Massachusetts convenience stores struggling with sales during the coronavirus pandemic are bracing for the second half of a 1-2 punch.
Store owners expect business to take another hit with the June 1 enactment of Gov. Charlie Baker’s ban on menthol, mint and wintergreen tobacco products. Some want the first-in-the-nation law delayed a year.
At the bill's signing ceremony in November 2019, Baker said the legislation was a response to rising nicotine habits among young people. He immediately banned sales of flavored e-cigarettes and established June 1 as the day menthol sales stop in Massachusetts.
“The bill goes a long way toward restricting access to the most addictive kinds of nicotine products,” Baker said at the time. “Longer term, the bill will keep kids and teenagers from getting their hands on vaping products, especially flavored products.”

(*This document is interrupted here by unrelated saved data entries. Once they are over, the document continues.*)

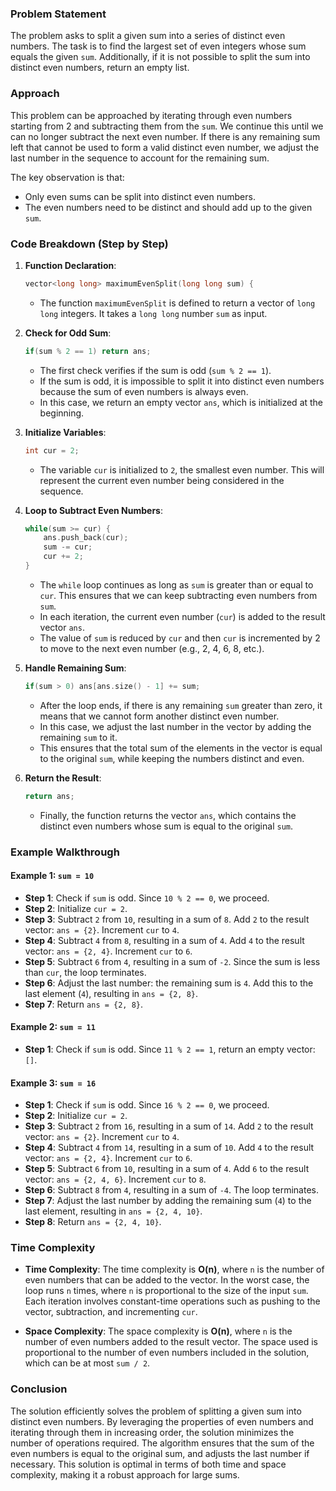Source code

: ### Problem Statement

The problem asks to split a given sum into a series of distinct even numbers. The task is to find the largest set of even integers whose sum equals the given `sum`. Additionally, if it is not possible to split the sum into distinct even numbers, return an empty list.

### Approach

This problem can be approached by iterating through even numbers starting from 2 and subtracting them from the `sum`. We continue this until we can no longer subtract the next even number. If there is any remaining sum left that cannot be used to form a valid distinct even number, we adjust the last number in the sequence to account for the remaining sum.

The key observation is that:
- Only even sums can be split into distinct even numbers.
- The even numbers need to be distinct and should add up to the given `sum`.

### Code Breakdown (Step by Step)

1. **Function Declaration**:
   ```cpp
   vector<long long> maximumEvenSplit(long long sum) {
   ```
   - The function `maximumEvenSplit` is defined to return a vector of `long long` integers. It takes a `long long` number `sum` as input.

2. **Check for Odd Sum**:
   ```cpp
   if(sum % 2 == 1) return ans;
   ```
   - The first check verifies if the sum is odd (`sum % 2 == 1`).
   - If the sum is odd, it is impossible to split it into distinct even numbers because the sum of even numbers is always even.
   - In this case, we return an empty vector `ans`, which is initialized at the beginning.

3. **Initialize Variables**:
   ```cpp
   int cur = 2;
   ```
   - The variable `cur` is initialized to `2`, the smallest even number. This will represent the current even number being considered in the sequence.

4. **Loop to Subtract Even Numbers**:
   ```cpp
   while(sum >= cur) {
       ans.push_back(cur);
       sum -= cur;
       cur += 2;
   }
   ```
   - The `while` loop continues as long as `sum` is greater than or equal to `cur`. This ensures that we can keep subtracting even numbers from `sum`.
   - In each iteration, the current even number (`cur`) is added to the result vector `ans`.
   - The value of `sum` is reduced by `cur` and then `cur` is incremented by 2 to move to the next even number (e.g., 2, 4, 6, 8, etc.).

5. **Handle Remaining Sum**:
   ```cpp
   if(sum > 0) ans[ans.size() - 1] += sum;
   ```
   - After the loop ends, if there is any remaining `sum` greater than zero, it means that we cannot form another distinct even number.
   - In this case, we adjust the last number in the vector by adding the remaining `sum` to it.
   - This ensures that the total sum of the elements in the vector is equal to the original `sum`, while keeping the numbers distinct and even.

6. **Return the Result**:
   ```cpp
   return ans;
   ```
   - Finally, the function returns the vector `ans`, which contains the distinct even numbers whose sum is equal to the original `sum`.

### Example Walkthrough

#### Example 1: `sum = 10`
- **Step 1**: Check if `sum` is odd. Since `10 % 2 == 0`, we proceed.
- **Step 2**: Initialize `cur = 2`.
- **Step 3**: Subtract `2` from `10`, resulting in a sum of `8`. Add `2` to the result vector: `ans = {2}`. Increment `cur` to `4`.
- **Step 4**: Subtract `4` from `8`, resulting in a sum of `4`. Add `4` to the result vector: `ans = {2, 4}`. Increment `cur` to `6`.
- **Step 5**: Subtract `6` from `4`, resulting in a sum of `-2`. Since the sum is less than `cur`, the loop terminates.
- **Step 6**: Adjust the last number: the remaining sum is `4`. Add this to the last element (`4`), resulting in `ans = {2, 8}`.
- **Step 7**: Return `ans = {2, 8}`.

#### Example 2: `sum = 11`
- **Step 1**: Check if `sum` is odd. Since `11 % 2 == 1`, return an empty vector: `[]`.

#### Example 3: `sum = 16`
- **Step 1**: Check if `sum` is odd. Since `16 % 2 == 0`, we proceed.
- **Step 2**: Initialize `cur = 2`.
- **Step 3**: Subtract `2` from `16`, resulting in a sum of `14`. Add `2` to the result vector: `ans = {2}`. Increment `cur` to `4`.
- **Step 4**: Subtract `4` from `14`, resulting in a sum of `10`. Add `4` to the result vector: `ans = {2, 4}`. Increment `cur` to `6`.
- **Step 5**: Subtract `6` from `10`, resulting in a sum of `4`. Add `6` to the result vector: `ans = {2, 4, 6}`. Increment `cur` to `8`.
- **Step 6**: Subtract `8` from `4`, resulting in a sum of `-4`. The loop terminates.
- **Step 7**: Adjust the last number by adding the remaining sum (`4`) to the last element, resulting in `ans = {2, 4, 10}`.
- **Step 8**: Return `ans = {2, 4, 10}`.

### Time Complexity

- **Time Complexity**: The time complexity is **O(n)**, where `n` is the number of even numbers that can be added to the vector. In the worst case, the loop runs `n` times, where `n` is proportional to the size of the input `sum`. Each iteration involves constant-time operations such as pushing to the vector, subtraction, and incrementing `cur`.

- **Space Complexity**: The space complexity is **O(n)**, where `n` is the number of even numbers added to the result vector. The space used is proportional to the number of even numbers included in the solution, which can be at most `sum / 2`.

### Conclusion

The solution efficiently solves the problem of splitting a given sum into distinct even numbers. By leveraging the properties of even numbers and iterating through them in increasing order, the solution minimizes the number of operations required. The algorithm ensures that the sum of the even numbers is equal to the original sum, and adjusts the last number if necessary. This solution is optimal in terms of both time and space complexity, making it a robust approach for large sums.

But Massachusetts store owners say smokers will start crossing the line into New Hampshire to make purchases of the products banned in the Bay State, causing problems for the Massachusetts economy and the health of New Hampshire residents during the pandemic.
Jonathan Shaer, director of the New England Convenience Store and Energy Marketers Association, said in a public statement that warnings from health experts and governors to eliminate out-of-state travel are likely to be ignored when the new law tobacco goes into effect.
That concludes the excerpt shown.